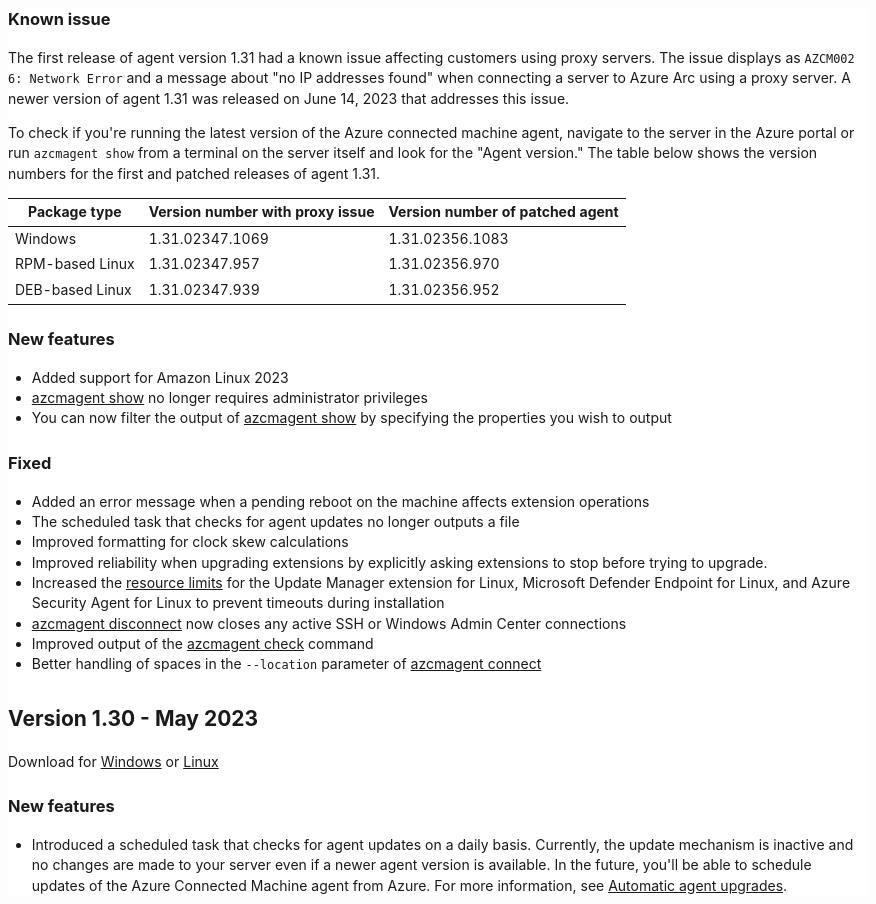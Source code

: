 ### Known issue

The first release of agent version 1.31 had a known issue affecting customers using proxy servers. The issue displays as  `AZCM0026: Network Error` and a message about "no IP addresses found" when connecting a server to Azure Arc using a proxy server. A newer version of agent 1.31 was released on June 14, 2023 that addresses this issue.

To check if you're running the latest version of the Azure connected machine agent, navigate to the server in the Azure portal or run `azcmagent show` from a terminal on the server itself and look for the "Agent version." The table below shows the version numbers for the first and patched releases of agent 1.31.

| Package type | Version number with proxy issue | Version number of patched agent |
| ------------ | ------------------------------- | ------------------------------- |
| Windows | 1.31.02347.1069 | 1.31.02356.1083 |
| RPM-based Linux | 1.31.02347.957 | 1.31.02356.970 |
| DEB-based Linux | 1.31.02347.939 | 1.31.02356.952 |

### New features

- Added support for Amazon Linux 2023
- [azcmagent show](azcmagent-show.md) no longer requires administrator privileges
- You can now filter the output of [azcmagent show](azcmagent-show.md) by specifying the properties you wish to output

### Fixed

- Added an error message when a pending reboot on the machine affects extension operations
- The scheduled task that checks for agent updates no longer outputs a file
- Improved formatting for clock skew calculations
- Improved reliability when upgrading extensions by explicitly asking extensions to stop before trying to upgrade.
- Increased the [resource limits](agent-overview.md#agent-resource-governance) for the Update Manager extension for Linux, Microsoft Defender Endpoint for Linux, and Azure Security Agent for Linux to prevent timeouts during installation
- [azcmagent disconnect](azcmagent-disconnect.md) now closes any active SSH or Windows Admin Center connections
- Improved output of the [azcmagent check](azcmagent-check.md) command
- Better handling of spaces in the `--location` parameter of [azcmagent connect](azcmagent-connect.md)

## Version 1.30 - May 2023

Download for [Windows](https://download.microsoft.com/download/7/7/9/779eae73-a12b-4170-8c5e-abec71bc14cf/AzureConnectedMachineAgent.msi) or [Linux](manage-agent.md#installing-a-specific-version-of-the-agent)

### New features

- Introduced a scheduled task that checks for agent updates on a daily basis. Currently, the update mechanism is inactive and no changes are made to your server even if a newer agent version is available. In the future, you'll be able to schedule updates of the Azure Connected Machine agent from Azure. For more information, see [Automatic agent upgrades](manage-agent.md#automatic-agent-upgrades).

######

> TASK DETAILS: Check each line of the data above for the string "Improved", and copy the ones that have it.

> ANSWER SPACE:
- Improved formatting for clock skew calculations
- Improved reliability when upgrading extensions by explicitly asking extensions to stop before trying to upgrade.
- Improved output of the [azcmagent check](azcmagent-check.md) command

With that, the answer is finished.